* _What you should do_: Look below for the lines from the one with "- vim /home/ansible/inventory" to the one with "- sudo -i -u", and copy exactly those lines, both ends included.

* _Task inputs_:
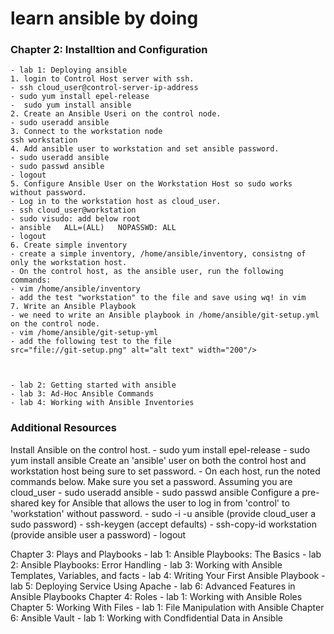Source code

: # learn ansible by doing
### Chapter 2: Installtion and Configuration
    - lab 1: Deploying ansible
    1. login to Control Host server with ssh.
    - ssh cloud_user@control-server-ip-address
    - sudo yum install epel-release
    -  sudo yum install ansible
    2. Create an Ansible Useri on the control node.
    - sudo useradd ansible
    3. Connect to the workstation node
    ssh workstation
    4. Add ansible user to workstation and set ansible password.
    - sudo useradd ansible
    - sudo passwd ansible
    - logout
    5. Configure Ansible User on the Workstation Host so sudo works without password.
    - Log in to the workstation host as cloud_user.
    - ssh cloud_user@workstation
    - sudo visudo: add below root
    - ansible   ALL=(ALL)   NOPASSWD: ALL
    - logout
    6. Create simple inventory
    - create a simple inventory, /home/ansible/inventory, consistng of only the workstation host.
    - On the control host, as the ansible user, run the following commands:
    - vim /home/ansible/inventory
    - add the test "workstation" to the file and save using wq! in vim
    7. Write an Ansible Playbook
    - we need to write an Ansible playbook in /home/ansible/git-setup.yml on the control node.
    - vim /home/ansible/git-setup-yml
    - add the following test to the file 
    src="file://git-setup.png" alt="alt text" width="200"/>



    - lab 2: Getting started with ansible
    - lab 3: Ad-Hoc Ansible Commands
    - lab 4: Working with Ansible Inventories

### Additional Resources
Install Ansible on the control host.
    - sudo yum install epel-release
    - sudo yum install ansible
Create an 'ansible' user on both the control host and workstation host being sure to set password.
    - On each host, run the noted commands below. Make sure you set a password. Assuming you are cloud_user
    - sudo useradd ansible
    - sudo passwd ansible
Configure a pre-shared key for Ansible that allows the user to log in from 'control' to 'workstation' without password. 
    - sudo -i -u ansible (provide cloud_user a sudo password)
    - ssh-keygen (accept defaults)
    - ssh-copy-id workstation (provide ansible user a password)
    - logout

Chapter 3: Plays and Playbooks
    - lab 1: Ansible Playbooks: The Basics
    - lab 2: Ansible Playbooks: Error Handling
    - lab 3: Working with Ansible Templates, Variables, and facts
    - lab 4: Writing Your First Ansible Playbook
    - lab 5: Deploying Service Using Apache
    - lab 6: Advanced Features in Ansible Playbooks
Chapter 4: Roles
    - lab 1: Working with Ansible Roles
Chapter 5: Working With Files
    - lab 1: File Manipulation with Ansible
Chapter 6: Ansible Vault
    - lab 1: Working with Condfidential Data in Ansible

* _Worked solution_:
    - vim /home/ansible/inventory
    - add the test "workstation" to the file and save using wq! in vim
    7. Write an Ansible Playbook
    - we need to write an Ansible playbook in /home/ansible/git-setup.yml on the control node.
    - vim /home/ansible/git-setup-yml
    - add the following test to the file 
    src="file://git-setup.png" alt="alt text" width="200"/>



    - lab 2: Getting started with ansible
    - lab 3: Ad-Hoc Ansible Commands
    - lab 4: Working with Ansible Inventories

### Additional Resources
Install Ansible on the control host.
    - sudo yum install epel-release
    - sudo yum install ansible
Create an 'ansible' user on both the control host and workstation host being sure to set password.
    - On each host, run the noted commands below. Make sure you set a password. Assuming you are cloud_user
    - sudo useradd ansible
    - sudo passwd ansible
Configure a pre-shared key for Ansible that allows the user to log in from 'control' to 'workstation' without password. 
    - sudo -i -u ansible (provide cloud_user a sudo password)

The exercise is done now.